### AIM OF THE EXERCISE:
Check every line of the entries below for the word "https", and copy the ones that have it.

### SOURCE MATERIAL:
*** Block opens ***

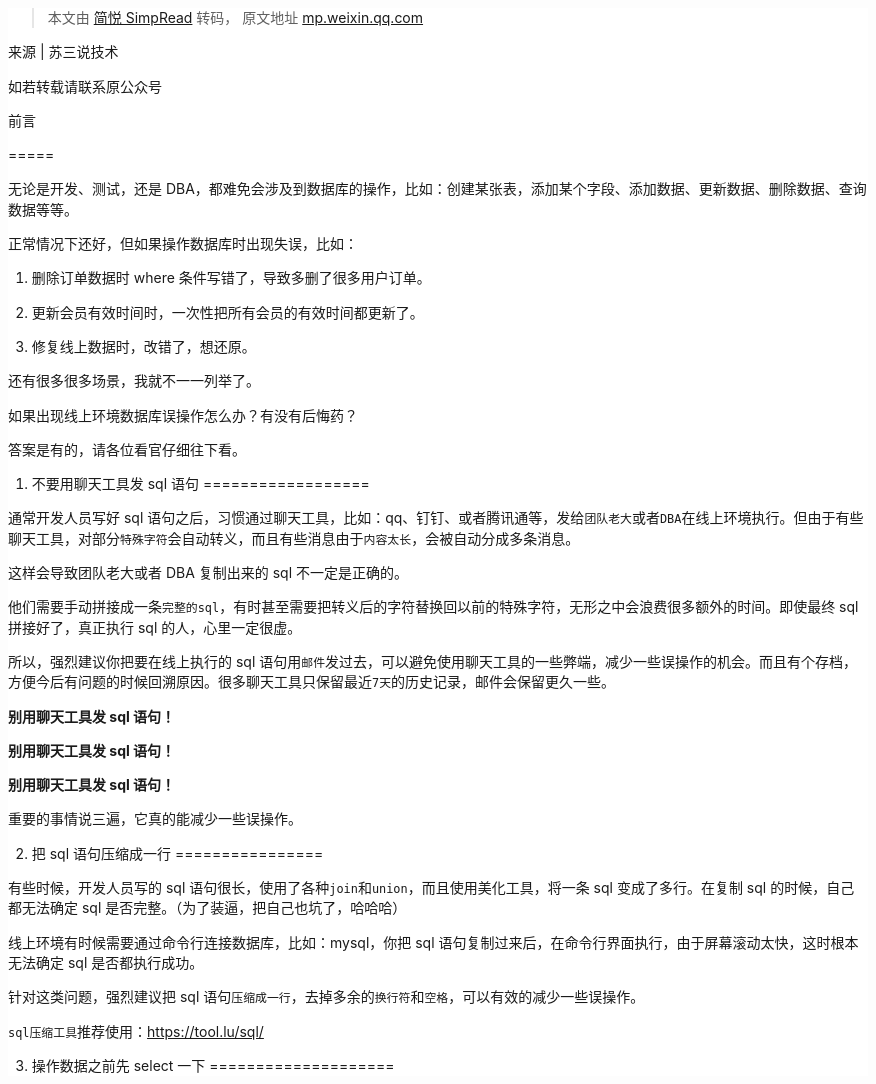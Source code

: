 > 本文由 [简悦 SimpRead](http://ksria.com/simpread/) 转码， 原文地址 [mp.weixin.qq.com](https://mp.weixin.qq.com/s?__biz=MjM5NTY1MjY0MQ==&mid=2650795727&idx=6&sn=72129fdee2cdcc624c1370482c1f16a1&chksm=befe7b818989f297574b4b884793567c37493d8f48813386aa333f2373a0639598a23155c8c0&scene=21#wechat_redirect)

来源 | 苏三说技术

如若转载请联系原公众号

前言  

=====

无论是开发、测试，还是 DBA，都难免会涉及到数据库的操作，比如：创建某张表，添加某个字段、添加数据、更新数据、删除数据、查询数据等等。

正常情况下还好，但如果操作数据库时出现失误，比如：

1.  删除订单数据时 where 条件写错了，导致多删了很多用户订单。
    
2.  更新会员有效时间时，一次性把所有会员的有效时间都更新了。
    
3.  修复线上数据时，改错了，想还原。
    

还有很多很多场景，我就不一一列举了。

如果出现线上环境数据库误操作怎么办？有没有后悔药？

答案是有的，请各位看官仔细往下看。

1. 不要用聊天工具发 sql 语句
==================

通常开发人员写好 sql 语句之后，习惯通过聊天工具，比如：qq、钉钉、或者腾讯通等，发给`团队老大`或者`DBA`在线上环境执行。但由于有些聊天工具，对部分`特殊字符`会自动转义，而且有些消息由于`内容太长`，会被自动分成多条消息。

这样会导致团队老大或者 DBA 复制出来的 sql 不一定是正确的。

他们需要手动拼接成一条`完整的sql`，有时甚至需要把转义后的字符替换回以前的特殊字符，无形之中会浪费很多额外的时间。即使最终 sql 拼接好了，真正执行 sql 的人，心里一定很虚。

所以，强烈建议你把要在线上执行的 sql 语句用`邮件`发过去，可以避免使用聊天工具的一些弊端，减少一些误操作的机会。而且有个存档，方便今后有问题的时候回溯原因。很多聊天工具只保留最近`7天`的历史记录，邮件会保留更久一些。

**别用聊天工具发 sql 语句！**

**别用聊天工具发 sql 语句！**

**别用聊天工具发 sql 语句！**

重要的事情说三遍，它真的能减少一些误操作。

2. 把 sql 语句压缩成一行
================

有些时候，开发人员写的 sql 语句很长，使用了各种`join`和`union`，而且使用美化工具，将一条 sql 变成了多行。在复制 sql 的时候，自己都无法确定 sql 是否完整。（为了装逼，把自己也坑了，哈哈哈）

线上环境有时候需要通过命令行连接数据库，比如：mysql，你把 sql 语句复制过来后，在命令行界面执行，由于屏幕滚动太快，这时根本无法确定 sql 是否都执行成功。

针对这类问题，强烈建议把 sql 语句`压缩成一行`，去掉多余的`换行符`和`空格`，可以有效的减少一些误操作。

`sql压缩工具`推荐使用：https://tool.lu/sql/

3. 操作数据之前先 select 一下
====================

*** Block closes ***

### YOUR SOLUTION:
: > 本文由 [简悦 SimpRead](http://ksria.com/simpread/) 转码， 原文地址 [mp.weixin.qq.com](https://mp.weixin.qq.com/s?__biz=MjM5NTY1MjY0MQ==&mid=2650795727&idx=6&sn=72129fdee2cdcc624c1370482c1f16a1&chksm=befe7b818989f297574b4b884793567c37493d8f48813386aa333f2373a0639598a23155c8c0&scene=21#wechat_redirect)
`sql压缩工具`推荐使用：https://tool.lu/sql/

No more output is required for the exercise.